Directions for this task | Your answer should be the lines from the start of the records through the line with "specialized for two- and", copied word for word.

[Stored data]
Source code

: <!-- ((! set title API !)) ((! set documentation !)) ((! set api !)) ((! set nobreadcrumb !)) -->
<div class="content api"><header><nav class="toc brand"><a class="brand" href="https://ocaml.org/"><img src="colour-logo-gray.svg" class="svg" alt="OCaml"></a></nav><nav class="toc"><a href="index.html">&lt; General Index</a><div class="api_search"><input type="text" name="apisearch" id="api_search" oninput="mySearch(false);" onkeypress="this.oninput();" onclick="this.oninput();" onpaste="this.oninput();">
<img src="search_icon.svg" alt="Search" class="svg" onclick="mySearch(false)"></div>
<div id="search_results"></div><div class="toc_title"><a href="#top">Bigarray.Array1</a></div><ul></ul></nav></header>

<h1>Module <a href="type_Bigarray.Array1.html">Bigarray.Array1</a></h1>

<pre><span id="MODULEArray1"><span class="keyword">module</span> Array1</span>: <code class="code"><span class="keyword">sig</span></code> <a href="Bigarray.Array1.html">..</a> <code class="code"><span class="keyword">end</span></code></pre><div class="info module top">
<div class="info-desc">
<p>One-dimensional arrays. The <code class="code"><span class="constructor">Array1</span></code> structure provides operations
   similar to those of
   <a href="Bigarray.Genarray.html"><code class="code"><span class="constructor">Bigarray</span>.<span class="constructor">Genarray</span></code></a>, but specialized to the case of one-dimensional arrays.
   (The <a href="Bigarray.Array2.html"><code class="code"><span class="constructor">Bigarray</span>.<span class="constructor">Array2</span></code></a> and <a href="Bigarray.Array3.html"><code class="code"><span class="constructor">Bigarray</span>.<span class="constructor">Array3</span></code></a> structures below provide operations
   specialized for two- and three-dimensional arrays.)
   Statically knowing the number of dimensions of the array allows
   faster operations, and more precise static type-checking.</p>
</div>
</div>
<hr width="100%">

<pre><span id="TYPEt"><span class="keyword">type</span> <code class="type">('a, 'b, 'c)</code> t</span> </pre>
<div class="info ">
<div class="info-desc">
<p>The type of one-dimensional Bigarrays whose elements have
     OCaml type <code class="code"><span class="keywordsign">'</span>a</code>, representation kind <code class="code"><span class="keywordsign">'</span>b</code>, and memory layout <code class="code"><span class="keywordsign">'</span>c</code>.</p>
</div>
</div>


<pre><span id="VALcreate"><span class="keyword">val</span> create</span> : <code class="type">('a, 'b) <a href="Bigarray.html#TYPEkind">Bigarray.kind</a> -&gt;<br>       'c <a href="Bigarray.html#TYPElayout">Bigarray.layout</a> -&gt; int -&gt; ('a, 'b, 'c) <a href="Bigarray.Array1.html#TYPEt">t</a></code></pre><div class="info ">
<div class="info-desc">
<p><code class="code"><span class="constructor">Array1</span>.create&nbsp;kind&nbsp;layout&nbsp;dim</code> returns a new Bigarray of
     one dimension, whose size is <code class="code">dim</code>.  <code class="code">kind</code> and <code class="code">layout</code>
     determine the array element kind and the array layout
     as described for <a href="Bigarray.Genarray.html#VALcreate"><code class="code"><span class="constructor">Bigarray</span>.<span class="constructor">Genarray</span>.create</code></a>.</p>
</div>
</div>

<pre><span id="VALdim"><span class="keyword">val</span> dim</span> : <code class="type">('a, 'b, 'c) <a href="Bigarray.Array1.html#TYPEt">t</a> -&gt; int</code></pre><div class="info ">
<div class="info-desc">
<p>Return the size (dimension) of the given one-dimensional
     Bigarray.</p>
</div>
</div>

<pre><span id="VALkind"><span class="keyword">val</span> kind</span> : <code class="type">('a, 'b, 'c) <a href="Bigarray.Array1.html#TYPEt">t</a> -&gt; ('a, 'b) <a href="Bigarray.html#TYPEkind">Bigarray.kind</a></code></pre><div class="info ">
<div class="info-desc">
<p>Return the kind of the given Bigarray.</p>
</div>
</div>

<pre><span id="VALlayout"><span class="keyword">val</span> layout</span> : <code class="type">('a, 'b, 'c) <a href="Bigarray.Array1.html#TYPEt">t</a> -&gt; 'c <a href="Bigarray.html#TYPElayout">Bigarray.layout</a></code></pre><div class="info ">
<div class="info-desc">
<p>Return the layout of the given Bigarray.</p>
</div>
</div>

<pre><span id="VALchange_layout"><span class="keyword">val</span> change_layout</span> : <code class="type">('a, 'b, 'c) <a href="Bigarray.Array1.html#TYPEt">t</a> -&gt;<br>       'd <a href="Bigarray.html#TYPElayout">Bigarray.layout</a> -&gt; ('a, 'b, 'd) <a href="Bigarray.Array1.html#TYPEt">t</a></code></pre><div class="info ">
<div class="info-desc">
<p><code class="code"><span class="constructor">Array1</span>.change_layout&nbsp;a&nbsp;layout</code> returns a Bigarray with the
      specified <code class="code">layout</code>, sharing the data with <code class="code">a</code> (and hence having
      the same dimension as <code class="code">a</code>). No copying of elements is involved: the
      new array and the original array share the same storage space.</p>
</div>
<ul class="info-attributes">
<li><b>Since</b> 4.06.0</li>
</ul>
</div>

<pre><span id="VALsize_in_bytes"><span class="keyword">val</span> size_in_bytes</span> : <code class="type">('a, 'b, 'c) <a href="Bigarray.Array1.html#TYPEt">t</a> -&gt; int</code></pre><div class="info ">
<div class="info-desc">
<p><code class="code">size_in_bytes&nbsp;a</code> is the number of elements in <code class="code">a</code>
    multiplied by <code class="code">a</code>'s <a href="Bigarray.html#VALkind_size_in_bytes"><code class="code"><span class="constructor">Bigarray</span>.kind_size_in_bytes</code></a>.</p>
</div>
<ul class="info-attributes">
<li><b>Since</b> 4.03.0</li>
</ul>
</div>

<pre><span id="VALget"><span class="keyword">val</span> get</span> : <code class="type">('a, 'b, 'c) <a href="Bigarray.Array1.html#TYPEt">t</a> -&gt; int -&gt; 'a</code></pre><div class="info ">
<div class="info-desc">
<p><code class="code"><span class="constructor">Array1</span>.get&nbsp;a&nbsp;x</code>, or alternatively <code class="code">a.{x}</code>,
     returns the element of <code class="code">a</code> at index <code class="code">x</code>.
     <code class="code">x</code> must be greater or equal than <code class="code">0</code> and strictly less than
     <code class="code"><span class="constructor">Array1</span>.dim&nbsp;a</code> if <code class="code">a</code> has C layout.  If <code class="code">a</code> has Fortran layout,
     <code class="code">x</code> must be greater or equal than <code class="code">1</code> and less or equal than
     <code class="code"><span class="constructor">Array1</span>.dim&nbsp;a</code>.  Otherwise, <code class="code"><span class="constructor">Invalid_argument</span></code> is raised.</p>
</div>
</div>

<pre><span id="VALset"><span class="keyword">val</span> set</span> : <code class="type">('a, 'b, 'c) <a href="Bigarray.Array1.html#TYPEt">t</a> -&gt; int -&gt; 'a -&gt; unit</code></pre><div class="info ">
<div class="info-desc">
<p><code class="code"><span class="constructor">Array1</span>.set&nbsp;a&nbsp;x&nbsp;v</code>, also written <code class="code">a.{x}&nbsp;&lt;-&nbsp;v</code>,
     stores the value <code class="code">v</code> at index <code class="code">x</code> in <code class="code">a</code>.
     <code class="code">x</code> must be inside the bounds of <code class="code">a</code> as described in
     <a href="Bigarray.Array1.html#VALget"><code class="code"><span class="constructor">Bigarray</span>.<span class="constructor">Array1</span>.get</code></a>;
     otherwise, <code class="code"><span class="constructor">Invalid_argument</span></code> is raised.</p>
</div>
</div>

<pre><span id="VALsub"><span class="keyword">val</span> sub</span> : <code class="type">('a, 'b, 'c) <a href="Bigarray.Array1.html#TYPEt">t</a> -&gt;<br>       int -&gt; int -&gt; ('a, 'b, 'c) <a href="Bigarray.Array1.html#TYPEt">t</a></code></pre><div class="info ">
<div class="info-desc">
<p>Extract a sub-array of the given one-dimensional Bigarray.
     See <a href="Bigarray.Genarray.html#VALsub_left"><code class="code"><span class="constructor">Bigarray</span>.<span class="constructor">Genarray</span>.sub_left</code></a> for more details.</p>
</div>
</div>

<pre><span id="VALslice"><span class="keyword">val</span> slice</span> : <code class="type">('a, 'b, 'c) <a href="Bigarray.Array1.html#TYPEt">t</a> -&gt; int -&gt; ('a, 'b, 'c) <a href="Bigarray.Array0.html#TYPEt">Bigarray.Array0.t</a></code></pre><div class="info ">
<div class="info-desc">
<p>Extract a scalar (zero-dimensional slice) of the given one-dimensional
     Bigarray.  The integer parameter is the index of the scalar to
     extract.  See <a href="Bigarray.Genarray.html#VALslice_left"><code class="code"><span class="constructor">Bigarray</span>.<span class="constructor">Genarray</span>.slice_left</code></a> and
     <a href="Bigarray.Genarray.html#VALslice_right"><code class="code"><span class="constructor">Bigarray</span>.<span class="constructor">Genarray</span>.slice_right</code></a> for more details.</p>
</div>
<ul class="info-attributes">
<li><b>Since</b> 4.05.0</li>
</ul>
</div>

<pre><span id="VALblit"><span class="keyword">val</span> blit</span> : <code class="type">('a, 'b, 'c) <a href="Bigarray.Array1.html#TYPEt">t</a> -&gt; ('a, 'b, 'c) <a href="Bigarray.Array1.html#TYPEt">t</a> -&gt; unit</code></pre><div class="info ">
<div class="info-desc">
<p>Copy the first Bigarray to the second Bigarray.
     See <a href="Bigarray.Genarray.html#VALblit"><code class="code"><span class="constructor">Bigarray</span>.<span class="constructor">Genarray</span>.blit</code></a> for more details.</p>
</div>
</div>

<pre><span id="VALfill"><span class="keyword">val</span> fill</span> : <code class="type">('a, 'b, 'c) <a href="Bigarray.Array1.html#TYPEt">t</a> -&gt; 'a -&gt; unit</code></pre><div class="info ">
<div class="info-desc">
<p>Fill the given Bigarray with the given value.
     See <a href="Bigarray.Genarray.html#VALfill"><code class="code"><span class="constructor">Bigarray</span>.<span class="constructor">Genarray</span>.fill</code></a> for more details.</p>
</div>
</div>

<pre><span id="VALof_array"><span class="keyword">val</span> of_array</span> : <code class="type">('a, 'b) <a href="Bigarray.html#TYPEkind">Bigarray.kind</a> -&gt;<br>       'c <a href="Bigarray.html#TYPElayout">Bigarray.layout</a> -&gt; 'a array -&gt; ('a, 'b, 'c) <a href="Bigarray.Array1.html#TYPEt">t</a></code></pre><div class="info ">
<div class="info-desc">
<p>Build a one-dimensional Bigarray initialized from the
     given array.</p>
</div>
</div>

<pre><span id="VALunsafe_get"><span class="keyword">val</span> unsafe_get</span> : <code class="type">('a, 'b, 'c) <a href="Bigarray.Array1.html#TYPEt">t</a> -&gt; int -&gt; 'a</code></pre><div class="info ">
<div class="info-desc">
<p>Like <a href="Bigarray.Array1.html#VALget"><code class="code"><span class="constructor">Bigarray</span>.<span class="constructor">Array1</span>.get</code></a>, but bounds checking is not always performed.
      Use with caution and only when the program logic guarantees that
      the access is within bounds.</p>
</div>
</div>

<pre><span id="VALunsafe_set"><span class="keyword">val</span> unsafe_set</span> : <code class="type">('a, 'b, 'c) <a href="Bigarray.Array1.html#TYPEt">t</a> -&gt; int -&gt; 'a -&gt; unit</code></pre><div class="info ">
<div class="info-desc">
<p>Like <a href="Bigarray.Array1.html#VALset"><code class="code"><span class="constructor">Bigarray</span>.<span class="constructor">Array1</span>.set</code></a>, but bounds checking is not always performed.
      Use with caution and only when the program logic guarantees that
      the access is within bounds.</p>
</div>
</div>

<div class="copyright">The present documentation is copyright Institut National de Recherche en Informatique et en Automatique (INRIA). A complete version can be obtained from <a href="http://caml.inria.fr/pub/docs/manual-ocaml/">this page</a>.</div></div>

Solved exercise |
Source code

: <!-- ((! set title API !)) ((! set documentation !)) ((! set api !)) ((! set nobreadcrumb !)) -->
<div class="content api"><header><nav class="toc brand"><a class="brand" href="https://ocaml.org/"><img src="colour-logo-gray.svg" class="svg" alt="OCaml"></a></nav><nav class="toc"><a href="index.html">&lt; General Index</a><div class="api_search"><input type="text" name="apisearch" id="api_search" oninput="mySearch(false);" onkeypress="this.oninput();" onclick="this.oninput();" onpaste="this.oninput();">
<img src="search_icon.svg" alt="Search" class="svg" onclick="mySearch(false)"></div>
<div id="search_results"></div><div class="toc_title"><a href="#top">Bigarray.Array1</a></div><ul></ul></nav></header>

<h1>Module <a href="type_Bigarray.Array1.html">Bigarray.Array1</a></h1>

<pre><span id="MODULEArray1"><span class="keyword">module</span> Array1</span>: <code class="code"><span class="keyword">sig</span></code> <a href="Bigarray.Array1.html">..</a> <code class="code"><span class="keyword">end</span></code></pre><div class="info module top">
<div class="info-desc">
<p>One-dimensional arrays. The <code class="code"><span class="constructor">Array1</span></code> structure provides operations
   similar to those of
   <a href="Bigarray.Genarray.html"><code class="code"><span class="constructor">Bigarray</span>.<span class="constructor">Genarray</span></code></a>, but specialized to the case of one-dimensional arrays.
   (The <a href="Bigarray.Array2.html"><code class="code"><span class="constructor">Bigarray</span>.<span class="constructor">Array2</span></code></a> and <a href="Bigarray.Array3.html"><code class="code"><span class="constructor">Bigarray</span>.<span class="constructor">Array3</span></code></a> structures below provide operations
   specialized for two- and three-dimensional arrays.)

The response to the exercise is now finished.